• **Input material**:
::::::::::
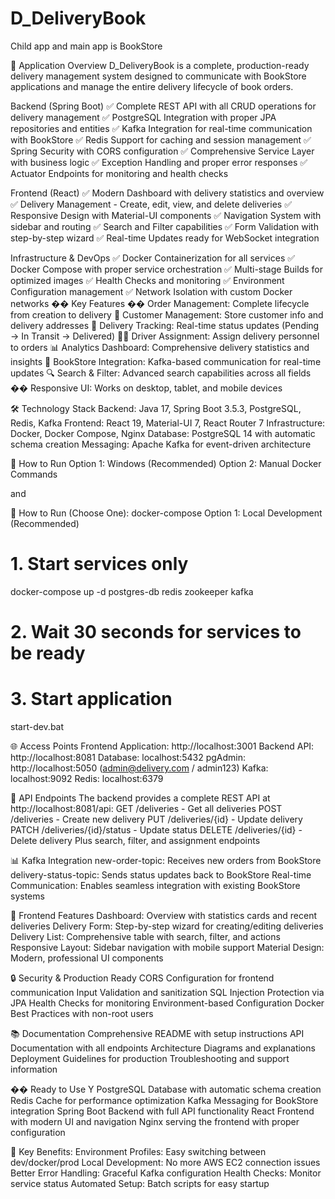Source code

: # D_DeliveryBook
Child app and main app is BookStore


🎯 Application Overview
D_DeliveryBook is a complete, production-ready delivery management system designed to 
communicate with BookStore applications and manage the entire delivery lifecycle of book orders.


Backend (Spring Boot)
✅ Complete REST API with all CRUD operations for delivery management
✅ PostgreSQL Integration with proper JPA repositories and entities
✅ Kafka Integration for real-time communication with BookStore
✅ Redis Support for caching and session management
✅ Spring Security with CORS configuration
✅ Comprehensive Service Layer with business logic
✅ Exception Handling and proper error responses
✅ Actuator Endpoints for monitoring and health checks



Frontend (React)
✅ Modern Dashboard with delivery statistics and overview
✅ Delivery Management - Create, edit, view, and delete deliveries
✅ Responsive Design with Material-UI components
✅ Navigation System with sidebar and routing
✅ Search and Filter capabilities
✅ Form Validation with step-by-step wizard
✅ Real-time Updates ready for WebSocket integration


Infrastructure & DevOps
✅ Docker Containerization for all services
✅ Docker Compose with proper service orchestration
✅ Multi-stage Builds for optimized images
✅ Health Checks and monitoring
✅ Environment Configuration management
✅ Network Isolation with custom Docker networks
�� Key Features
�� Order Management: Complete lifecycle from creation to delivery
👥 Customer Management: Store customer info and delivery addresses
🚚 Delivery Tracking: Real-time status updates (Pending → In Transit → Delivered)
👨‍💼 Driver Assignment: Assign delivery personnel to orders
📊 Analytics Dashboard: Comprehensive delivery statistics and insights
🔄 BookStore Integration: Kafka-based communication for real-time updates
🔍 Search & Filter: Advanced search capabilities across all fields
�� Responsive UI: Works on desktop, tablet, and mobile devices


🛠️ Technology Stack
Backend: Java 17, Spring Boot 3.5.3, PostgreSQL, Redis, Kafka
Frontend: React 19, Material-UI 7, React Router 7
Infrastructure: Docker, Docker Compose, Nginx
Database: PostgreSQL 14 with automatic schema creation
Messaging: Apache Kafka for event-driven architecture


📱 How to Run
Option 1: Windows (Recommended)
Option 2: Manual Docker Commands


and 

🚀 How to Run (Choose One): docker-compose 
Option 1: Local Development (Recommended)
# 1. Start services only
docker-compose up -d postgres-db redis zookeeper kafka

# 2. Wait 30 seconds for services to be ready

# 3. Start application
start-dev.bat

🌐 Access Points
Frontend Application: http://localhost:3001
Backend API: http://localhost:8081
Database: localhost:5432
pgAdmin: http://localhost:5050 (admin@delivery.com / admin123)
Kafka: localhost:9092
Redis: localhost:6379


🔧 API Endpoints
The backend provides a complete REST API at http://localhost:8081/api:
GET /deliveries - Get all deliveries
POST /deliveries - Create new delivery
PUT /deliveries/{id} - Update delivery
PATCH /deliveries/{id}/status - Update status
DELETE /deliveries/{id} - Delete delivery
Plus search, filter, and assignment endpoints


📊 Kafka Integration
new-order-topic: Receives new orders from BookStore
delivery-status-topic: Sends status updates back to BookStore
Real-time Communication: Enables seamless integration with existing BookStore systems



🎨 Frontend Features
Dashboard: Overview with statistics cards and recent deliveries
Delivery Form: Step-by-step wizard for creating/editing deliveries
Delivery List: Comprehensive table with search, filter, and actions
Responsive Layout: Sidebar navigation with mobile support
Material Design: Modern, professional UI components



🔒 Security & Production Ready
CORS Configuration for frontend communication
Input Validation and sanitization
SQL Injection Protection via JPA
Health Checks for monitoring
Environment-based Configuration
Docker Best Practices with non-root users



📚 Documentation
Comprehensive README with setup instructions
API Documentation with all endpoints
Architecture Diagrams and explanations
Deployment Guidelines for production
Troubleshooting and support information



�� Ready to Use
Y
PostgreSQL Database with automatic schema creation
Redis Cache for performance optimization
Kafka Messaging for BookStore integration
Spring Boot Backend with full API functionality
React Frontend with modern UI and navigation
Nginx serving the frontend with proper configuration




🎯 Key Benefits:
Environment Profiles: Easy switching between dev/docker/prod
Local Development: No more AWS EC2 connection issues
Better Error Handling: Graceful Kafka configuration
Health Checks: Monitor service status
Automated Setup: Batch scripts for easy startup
::::::::::
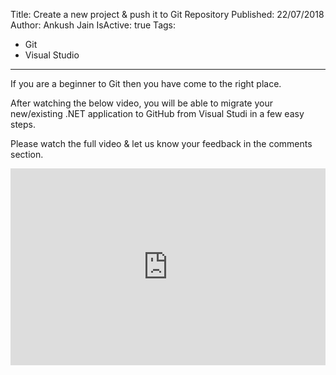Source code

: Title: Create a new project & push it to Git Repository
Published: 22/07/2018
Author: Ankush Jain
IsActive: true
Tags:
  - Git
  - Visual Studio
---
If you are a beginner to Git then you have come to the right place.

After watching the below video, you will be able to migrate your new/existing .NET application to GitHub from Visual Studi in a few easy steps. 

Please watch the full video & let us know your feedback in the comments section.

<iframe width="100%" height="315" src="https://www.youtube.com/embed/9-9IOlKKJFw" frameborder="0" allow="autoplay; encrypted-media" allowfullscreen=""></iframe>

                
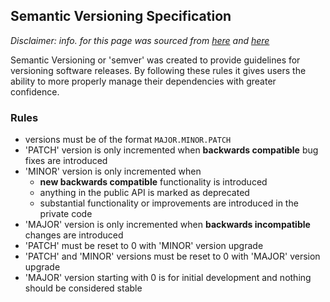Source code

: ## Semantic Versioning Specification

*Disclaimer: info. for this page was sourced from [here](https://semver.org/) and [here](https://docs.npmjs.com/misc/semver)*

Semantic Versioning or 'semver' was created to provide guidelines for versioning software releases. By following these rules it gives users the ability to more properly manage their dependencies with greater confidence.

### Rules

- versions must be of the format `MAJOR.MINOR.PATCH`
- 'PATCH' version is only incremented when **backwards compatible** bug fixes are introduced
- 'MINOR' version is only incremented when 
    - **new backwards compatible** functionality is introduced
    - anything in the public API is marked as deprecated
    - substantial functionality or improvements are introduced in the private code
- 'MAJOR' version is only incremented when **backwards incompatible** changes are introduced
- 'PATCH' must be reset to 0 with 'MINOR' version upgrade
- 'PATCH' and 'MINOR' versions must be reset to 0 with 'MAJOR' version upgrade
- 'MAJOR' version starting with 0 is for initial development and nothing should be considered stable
::::::::::
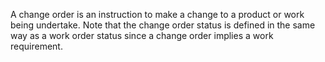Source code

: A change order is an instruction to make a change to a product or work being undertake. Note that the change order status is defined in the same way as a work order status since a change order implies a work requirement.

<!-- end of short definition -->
::::::::::
• **Task requirements**:
Find where the line with "Kafka: localhost:9092" sits in the material above, then copy exactly from it through the line with "- Delete delivery". Add no other line.

• **Task result**:
Kafka: localhost:9092
Redis: localhost:6379


🔧 API Endpoints
The backend provides a complete REST API at http://localhost:8081/api:
GET /deliveries - Get all deliveries
POST /deliveries - Create new delivery
PUT /deliveries/{id} - Update delivery
PATCH /deliveries/{id}/status - Update status
DELETE /deliveries/{id} - Delete delivery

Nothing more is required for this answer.